Implementing a risk management framework is not an easy task, it is a very comprehensive and involves all departments of the organization. Whatever RMF you decided you use (NIST, ITIL, COBIT, etc.) will have to be tailored to your organization to align with your business processes and objectives, i.e., use components of the framework that fits your business needs, otherwise, your cost will be very high and success may not be realized.

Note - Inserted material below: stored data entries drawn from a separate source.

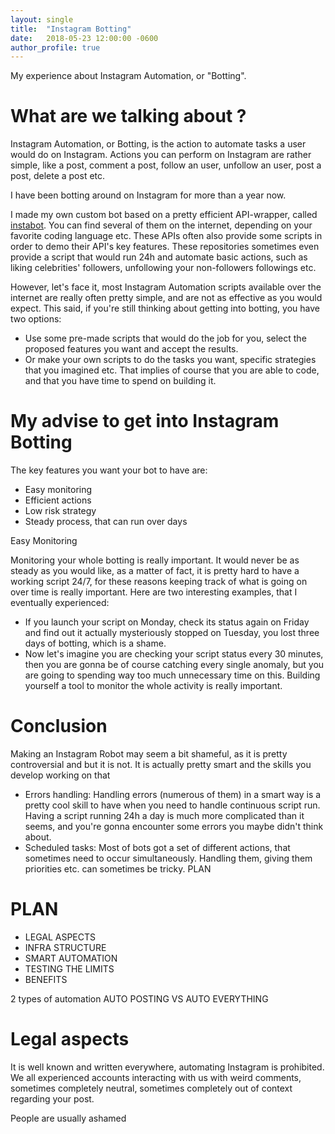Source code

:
 ```yaml
---
layout: single
title:  "Instagram Botting"
date:   2018-05-23 12:00:00 -0600
author_profile: true
---
```


My experience about Instagram Automation, or "Botting".

# What are we talking about ?

Instagram Automation, or Botting, is the action to automate tasks a user would do on Instagram. Actions you can perform on Instagram are rather simple, like a post, comment a post, follow an user, unfollow an user, post a post, delete a post etc.

I have been botting around on Instagram for more than a year now.

I made my own custom bot based on a pretty efficient API-wrapper, called [instabot](https://github.com/instagrambot/instabot).
You can find several of them on the internet, depending on your favorite coding language etc. These APIs often also provide some scripts in order to demo their API's key features. These repositories sometimes even provide a script that would run 24h and automate basic actions, such as liking celebrities' followers, unfollowing your non-followers followings etc.

However, let's face it, most Instagram Automation scripts available over the internet are really often pretty simple, and are not as effective as you would expect. This said, if you're still thinking about getting into botting, you have two options:

- Use some pre-made scripts that would do the job for you, select the proposed features you want and accept the results.
- Or make your own scripts to do the tasks you want, specific strategies that you imagined etc. That implies of course that you are able to code, and that you have time to spend on building it.

# My advise to get into Instagram Botting

The key features you want your bot to have are:
- Easy monitoring
- Efficient actions
- Low risk strategy
- Steady process, that can run over days

Easy Monitoring

Monitoring your whole botting is really important. It would never be as steady as you would like, as a matter of fact, it is pretty hard to have a working script 24/7, for these reasons keeping track of what is going on over time is really important. Here are two interesting examples, that I eventually experienced:
- If you launch your script on Monday, check its status again on Friday and find out it actually mysteriously stopped on Tuesday, you lost three days of botting, which is a shame.
- Now let's imagine you are checking your script status every 30 minutes, then you are gonna be of course catching every single anomaly, but you are going to spending way too much unnecessary time on this.
Building yourself a tool to monitor the whole activity is really important.

# Conclusion

Making an Instagram Robot may seem a bit shameful, as it is pretty controversial and but it is not. It is actually pretty smart and the skills you develop working on that
- Errors handling:
Handling errors (numerous of them) in a smart way is a pretty cool skill to have when you need to handle continuous script run. Having a script running 24h a day is much more complicated than it seems, and you're gonna encounter some errors you maybe didn't think about.
- Scheduled tasks:
Most of bots got a set of different actions, that sometimes need to occur simultaneously. Handling them, giving them priorities etc. can sometimes be tricky.
PLAN

# PLAN
- LEGAL ASPECTS
- INFRA STRUCTURE
- SMART AUTOMATION
- TESTING THE LIMITS
- BENEFITS

2 types of automation
AUTO POSTING VS AUTO EVERYTHING

# Legal aspects
It is well known and written everywhere, automating Instagram is prohibited. We all experienced accounts interacting with us with weird comments, sometimes completely neutral, sometimes completely out of context regarding your post.

People are usually ashamed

NIST CSF/800 , aligns nicely with ISO 27k.
I created a hybrid of a few frameworks that works for me and has passed ISO27001, PCI-DSS and STAR. It scores 80+ threats (natural, human, software, physical…) from 1 - 1,000 with anything above 400 requiring treatment. Lower scores may still require treatment for a specific category (e.g. Impact) that was “scored in the red” even though the overall score is below 400. I then score each of those threats against the Critical Functions of the BIA so I can further pinpoint the scope of the threat. I perform this annually and share with the Steering Committee. This has resulted in both minor (badge to print to control personal use) and major changes (moved from DC to AWS for DR risk). After sharing with the Committee I create Jira tickets to track and then apply remediation timelines based on risk (High 30 days.....). Once resolved I share with the Committee and everything is documented in the quarterly Committee meeting notes.